Telegram Puts Out A Solid And Slick Debut Album
The sound of Telegram takes me back to my pubescent years, when I was a freshman in high school and seeking out cool music to rock out to. Granted much of my musical tastes have changed, I still have the urge to revisit those memories even if songs and albums are from years past, pre-existing before I was even conceived. Having put two year’s worth of work in on their debut LP, Operator, this four piece band from London crafted a solid album that seems to transport listeners to the early ’80s that will soon have you rockin’ out.
With Rory Attwell (Warm Brains, Test Icicles) producing this cohesive gem, the band shines through twelve tracks. Matt Saunders’ Welsh burr vocals are an excited highlight throughout the listening experience. The bombardment of opening track, “Rule Number One” is only a fragment of what this quartet is capable of putting out. Personal highlights include “Aeons,” the jam-inducing “Regatta,” and our previous track of the day, “Taffy Come Home” where the sound is akin to The Cure (though I’m sure the band is tired of this reference).
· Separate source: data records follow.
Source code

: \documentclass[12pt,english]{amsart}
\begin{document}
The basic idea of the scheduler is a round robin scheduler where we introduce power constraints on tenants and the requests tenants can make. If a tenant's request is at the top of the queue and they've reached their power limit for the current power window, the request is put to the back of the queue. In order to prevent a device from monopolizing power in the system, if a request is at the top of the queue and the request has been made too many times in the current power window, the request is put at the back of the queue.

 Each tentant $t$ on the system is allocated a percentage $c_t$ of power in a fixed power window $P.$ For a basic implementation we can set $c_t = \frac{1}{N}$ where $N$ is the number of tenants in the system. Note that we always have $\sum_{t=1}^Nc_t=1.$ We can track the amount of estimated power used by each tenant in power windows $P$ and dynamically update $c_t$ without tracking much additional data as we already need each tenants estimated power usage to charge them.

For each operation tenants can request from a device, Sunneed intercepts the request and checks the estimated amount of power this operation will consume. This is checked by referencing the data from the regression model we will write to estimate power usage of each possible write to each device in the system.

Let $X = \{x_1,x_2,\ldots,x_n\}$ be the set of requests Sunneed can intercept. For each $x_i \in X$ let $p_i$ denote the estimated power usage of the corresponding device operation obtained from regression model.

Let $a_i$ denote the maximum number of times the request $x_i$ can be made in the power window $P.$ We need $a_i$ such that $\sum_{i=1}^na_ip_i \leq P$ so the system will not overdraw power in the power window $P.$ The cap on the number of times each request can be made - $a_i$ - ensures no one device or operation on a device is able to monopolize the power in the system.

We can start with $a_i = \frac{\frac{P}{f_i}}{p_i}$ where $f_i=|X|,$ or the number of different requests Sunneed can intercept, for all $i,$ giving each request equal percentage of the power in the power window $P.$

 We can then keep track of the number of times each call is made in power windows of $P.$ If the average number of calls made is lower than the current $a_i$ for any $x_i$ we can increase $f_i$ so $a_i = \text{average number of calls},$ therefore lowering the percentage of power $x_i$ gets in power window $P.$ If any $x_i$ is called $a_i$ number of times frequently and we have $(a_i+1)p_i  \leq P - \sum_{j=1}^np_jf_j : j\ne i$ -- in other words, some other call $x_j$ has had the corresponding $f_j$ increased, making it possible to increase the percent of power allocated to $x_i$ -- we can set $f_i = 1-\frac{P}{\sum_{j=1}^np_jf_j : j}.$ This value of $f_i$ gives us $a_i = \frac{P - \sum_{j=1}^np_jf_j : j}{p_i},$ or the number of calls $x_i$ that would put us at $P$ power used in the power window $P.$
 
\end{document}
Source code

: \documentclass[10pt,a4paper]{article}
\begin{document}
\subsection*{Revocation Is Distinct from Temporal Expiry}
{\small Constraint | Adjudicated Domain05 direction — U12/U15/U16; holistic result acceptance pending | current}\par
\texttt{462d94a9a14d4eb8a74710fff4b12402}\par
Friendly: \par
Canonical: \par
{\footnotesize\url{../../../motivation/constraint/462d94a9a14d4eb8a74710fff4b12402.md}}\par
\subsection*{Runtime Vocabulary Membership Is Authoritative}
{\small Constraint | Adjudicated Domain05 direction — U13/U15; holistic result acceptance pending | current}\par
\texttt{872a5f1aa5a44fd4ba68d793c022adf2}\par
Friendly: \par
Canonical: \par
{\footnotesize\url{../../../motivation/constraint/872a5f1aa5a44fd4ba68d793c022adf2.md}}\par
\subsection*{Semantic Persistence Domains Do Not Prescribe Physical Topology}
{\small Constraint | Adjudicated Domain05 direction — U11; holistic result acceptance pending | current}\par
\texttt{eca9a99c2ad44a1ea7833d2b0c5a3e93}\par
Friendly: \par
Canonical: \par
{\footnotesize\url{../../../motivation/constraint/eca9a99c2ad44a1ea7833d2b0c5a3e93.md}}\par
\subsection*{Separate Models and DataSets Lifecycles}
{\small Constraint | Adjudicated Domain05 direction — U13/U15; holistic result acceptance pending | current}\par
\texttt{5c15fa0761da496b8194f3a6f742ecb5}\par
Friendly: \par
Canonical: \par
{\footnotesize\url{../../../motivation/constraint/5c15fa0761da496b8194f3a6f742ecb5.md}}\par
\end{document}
As for the other tracks, there are solid and slick songs that I genuinely enjoy. Each and every song has a story behind it; the rapidly happening “Follow” is inspired by Kurt Vonnegut, the autobiographical “Telegramme” and lastly, a modern tale about a modern Godiva (“Godiva’s Here”). While “Aeons” and “Taffy Come Home” were the singles to promote Operator, others like “Under the Night Time” and the claustrophobic “Regatta” are equally impressive and deserve a shot at being released for further promotion.
Some tunes require a second listen to grasp what Telegram is trying to convey but it remains an enjoyable experience. Overall, Operator is a polished album for those looking to add to their collection and a solid entry from a band who take the time needed to craft a well-thought out album.